Limitations of the study

To inspire the power simulation settings in this study, we selected five iPSC lines that differ in terms of source material, reprogramming methodology and donor characteristics. More elaborate experimental set-ups may include sets of donor iPSC lines matched on these characteristics or characterize the contribution of these different factors to overall power, or may involve a larger number of iPSC lines. Nevertheless, the selected sample set represents a likely scenario for the modelling of rare diseases, for which access to patient donors may be limited, requiring researchers to use previously sampled materials. The datasets used here serve as a first guidance to estimate the relative variance contributions, but after quantifying variance explained by culture batch and line combined, more than 50% of the variance in the data still remained unexplained. Therefore, additional covariates could be identified and project-specific optimization steps may be undertaken to reduce overall and between-line variance, thus increasing statistical power. A wider range of scenarios, including scenarios with lower variance, is represented in our web tool.
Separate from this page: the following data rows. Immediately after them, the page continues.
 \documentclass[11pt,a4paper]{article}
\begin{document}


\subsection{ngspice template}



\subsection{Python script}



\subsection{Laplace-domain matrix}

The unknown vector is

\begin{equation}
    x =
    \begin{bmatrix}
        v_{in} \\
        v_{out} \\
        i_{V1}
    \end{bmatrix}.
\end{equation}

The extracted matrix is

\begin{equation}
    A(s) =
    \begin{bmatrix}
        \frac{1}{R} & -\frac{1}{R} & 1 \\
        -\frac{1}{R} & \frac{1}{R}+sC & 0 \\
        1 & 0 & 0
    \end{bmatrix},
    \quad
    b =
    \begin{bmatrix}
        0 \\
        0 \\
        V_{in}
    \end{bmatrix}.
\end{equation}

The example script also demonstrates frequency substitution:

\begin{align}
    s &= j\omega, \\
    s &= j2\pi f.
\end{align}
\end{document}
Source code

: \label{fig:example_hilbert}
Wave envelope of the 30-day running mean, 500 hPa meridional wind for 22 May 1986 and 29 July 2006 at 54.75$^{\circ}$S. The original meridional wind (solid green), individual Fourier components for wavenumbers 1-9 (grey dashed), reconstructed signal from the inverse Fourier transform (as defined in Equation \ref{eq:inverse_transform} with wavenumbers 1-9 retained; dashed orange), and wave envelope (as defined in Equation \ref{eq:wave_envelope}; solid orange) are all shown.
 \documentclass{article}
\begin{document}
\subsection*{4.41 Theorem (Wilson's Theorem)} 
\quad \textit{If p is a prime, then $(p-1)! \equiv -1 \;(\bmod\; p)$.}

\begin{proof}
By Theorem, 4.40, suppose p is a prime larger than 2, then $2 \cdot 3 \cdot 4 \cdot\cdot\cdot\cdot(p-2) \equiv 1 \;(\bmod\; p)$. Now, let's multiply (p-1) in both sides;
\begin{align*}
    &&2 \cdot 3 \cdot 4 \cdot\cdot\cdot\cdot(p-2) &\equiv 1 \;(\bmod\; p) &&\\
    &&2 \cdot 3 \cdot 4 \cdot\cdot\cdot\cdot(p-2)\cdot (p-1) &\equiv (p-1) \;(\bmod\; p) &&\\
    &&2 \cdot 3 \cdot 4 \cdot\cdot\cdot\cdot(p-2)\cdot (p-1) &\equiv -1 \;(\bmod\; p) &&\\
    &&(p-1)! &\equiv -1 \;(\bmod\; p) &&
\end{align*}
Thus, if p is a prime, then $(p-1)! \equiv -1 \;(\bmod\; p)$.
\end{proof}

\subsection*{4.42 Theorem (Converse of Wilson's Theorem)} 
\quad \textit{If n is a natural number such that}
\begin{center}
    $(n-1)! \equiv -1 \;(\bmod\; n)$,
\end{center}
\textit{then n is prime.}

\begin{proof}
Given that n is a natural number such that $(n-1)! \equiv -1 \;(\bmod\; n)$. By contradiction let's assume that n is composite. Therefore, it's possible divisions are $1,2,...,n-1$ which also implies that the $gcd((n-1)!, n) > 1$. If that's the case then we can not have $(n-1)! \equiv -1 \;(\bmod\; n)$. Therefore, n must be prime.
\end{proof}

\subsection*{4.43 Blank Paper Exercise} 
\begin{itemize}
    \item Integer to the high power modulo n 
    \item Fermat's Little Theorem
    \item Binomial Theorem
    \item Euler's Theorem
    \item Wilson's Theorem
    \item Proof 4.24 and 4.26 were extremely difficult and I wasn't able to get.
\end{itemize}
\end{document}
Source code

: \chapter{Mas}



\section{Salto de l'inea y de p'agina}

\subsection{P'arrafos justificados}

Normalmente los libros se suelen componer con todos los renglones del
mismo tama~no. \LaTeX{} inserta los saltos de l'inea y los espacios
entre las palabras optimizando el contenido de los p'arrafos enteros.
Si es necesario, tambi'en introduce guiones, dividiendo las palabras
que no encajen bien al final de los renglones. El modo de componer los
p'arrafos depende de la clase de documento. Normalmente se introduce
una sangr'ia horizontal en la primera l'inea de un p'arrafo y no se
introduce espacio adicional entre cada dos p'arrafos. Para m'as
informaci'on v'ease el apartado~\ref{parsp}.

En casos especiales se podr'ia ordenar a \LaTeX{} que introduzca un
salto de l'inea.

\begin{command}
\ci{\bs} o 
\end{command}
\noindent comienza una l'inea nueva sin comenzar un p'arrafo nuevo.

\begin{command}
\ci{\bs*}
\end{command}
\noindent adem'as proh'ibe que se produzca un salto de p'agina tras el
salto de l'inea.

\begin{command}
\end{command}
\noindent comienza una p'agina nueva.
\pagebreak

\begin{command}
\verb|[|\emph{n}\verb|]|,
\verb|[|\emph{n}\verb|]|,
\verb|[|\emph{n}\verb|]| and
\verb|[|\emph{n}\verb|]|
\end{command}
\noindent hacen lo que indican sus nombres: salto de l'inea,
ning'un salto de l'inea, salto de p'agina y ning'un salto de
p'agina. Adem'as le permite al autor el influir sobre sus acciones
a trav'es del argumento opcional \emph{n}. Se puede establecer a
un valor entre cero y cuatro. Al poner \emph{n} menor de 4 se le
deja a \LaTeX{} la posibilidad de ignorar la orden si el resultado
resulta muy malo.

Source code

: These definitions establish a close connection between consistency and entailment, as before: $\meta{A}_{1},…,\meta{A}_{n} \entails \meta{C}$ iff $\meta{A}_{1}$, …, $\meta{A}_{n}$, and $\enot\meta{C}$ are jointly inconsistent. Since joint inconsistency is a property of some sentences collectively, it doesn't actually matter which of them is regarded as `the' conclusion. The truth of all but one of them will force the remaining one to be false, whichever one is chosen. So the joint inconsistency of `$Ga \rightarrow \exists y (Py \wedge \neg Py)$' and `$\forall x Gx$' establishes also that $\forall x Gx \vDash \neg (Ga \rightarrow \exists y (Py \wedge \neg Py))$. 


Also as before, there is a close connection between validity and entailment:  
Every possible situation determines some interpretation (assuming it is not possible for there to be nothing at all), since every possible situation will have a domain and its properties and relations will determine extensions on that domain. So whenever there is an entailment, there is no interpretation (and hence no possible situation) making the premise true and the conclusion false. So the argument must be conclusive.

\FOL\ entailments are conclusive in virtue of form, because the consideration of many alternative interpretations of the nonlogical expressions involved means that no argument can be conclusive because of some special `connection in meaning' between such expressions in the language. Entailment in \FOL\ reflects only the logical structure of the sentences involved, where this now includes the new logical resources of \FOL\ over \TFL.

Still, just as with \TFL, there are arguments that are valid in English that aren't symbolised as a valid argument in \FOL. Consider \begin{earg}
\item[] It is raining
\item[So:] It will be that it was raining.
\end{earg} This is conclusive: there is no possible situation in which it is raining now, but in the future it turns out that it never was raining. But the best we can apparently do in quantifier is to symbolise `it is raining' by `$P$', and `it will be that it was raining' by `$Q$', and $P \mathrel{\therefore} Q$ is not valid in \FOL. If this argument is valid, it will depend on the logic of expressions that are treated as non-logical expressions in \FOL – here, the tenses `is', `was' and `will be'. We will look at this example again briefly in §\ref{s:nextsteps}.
The power analyses in this study are based on the specified statistical models, and assume data are corrected for covariates and collected in a balanced fashion (i.e., acquiring equal numbers of observations per iPSC-line). To allow researchers to assess the attainable power for less frequently used study designs, or for parameter settings different from the ones represented in our web tool (e.g., different alpha-levels), the R scripts used for our power simulations can be downloaded and customized.